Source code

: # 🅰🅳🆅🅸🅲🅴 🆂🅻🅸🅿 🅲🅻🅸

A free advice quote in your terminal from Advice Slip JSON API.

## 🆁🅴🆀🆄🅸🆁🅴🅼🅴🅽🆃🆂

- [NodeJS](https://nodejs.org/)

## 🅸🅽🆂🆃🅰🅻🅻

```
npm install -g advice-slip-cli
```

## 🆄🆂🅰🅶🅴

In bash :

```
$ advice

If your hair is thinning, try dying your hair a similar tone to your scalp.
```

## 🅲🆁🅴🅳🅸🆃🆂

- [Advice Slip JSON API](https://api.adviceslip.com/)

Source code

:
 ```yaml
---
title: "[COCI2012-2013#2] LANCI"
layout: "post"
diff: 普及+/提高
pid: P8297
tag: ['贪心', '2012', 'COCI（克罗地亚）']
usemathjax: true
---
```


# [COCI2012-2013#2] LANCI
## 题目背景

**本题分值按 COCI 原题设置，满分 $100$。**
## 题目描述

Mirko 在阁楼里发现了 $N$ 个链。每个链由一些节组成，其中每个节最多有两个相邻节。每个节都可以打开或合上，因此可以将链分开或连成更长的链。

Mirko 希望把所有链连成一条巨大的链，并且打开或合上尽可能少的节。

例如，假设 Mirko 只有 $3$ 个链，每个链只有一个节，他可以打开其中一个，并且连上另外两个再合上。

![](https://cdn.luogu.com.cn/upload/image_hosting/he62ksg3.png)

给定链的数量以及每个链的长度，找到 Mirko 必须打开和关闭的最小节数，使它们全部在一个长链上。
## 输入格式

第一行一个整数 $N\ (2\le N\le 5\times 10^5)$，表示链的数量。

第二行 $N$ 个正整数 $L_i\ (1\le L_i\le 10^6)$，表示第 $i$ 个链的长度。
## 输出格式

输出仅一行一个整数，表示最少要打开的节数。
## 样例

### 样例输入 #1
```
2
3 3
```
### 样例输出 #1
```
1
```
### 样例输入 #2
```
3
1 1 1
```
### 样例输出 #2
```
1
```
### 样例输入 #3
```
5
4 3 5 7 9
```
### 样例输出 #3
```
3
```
┄┄┄┄┄┄┄┄┄┄
Each record above has to be set down again, exactly and completely.

Source code

: # 🅰🅳🆅🅸🅲🅴 🆂🅻🅸🅿 🅲🅻🅸

A free advice quote in your terminal from Advice Slip JSON API.

## 🆁🅴🆀🆄🅸🆁🅴🅼🅴🅽🆃🆂

- [NodeJS](https://nodejs.org/)

## 🅸🅽🆂🆃🅰🅻🅻

```
npm install -g advice-slip-cli
```

## 🆄🆂🅰🅶🅴

In bash :

```
$ advice

If your hair is thinning, try dying your hair a similar tone to your scalp.
```

## 🅲🆁🅴🅳🅸🆃🆂

- [Advice Slip JSON API](https://api.adviceslip.com/)

Source code

:
 ```yaml
---
title: "[COCI2012-2013#2] LANCI"
layout: "post"
diff: 普及+/提高
pid: P8297
tag: ['贪心', '2012', 'COCI（克罗地亚）']
usemathjax: true
---
```


# [COCI2012-2013#2] LANCI
## 题目背景

**本题分值按 COCI 原题设置，满分 $100$。**
## 题目描述

Mirko 在阁楼里发现了 $N$ 个链。每个链由一些节组成，其中每个节最多有两个相邻节。每个节都可以打开或合上，因此可以将链分开或连成更长的链。

Mirko 希望把所有链连成一条巨大的链，并且打开或合上尽可能少的节。

例如，假设 Mirko 只有 $3$ 个链，每个链只有一个节，他可以打开其中一个，并且连上另外两个再合上。

![](https://cdn.luogu.com.cn/upload/image_hosting/he62ksg3.png)

给定链的数量以及每个链的长度，找到 Mirko 必须打开和关闭的最小节数，使它们全部在一个长链上。
## 输入格式

第一行一个整数 $N\ (2\le N\le 5\times 10^5)$，表示链的数量。

第二行 $N$ 个正整数 $L_i\ (1\le L_i\le 10^6)$，表示第 $i$ 个链的长度。
## 输出格式

输出仅一行一个整数，表示最少要打开的节数。
## 样例

### 样例输入 #1
```
2
3 3
```
### 样例输出 #1
```
1
```
### 样例输入 #2
```
3
1 1 1
```
### 样例输出 #2
```
1
```
### 样例输入 #3
```
5
4 3 5 7 9
```
### 样例输出 #3
```
3
```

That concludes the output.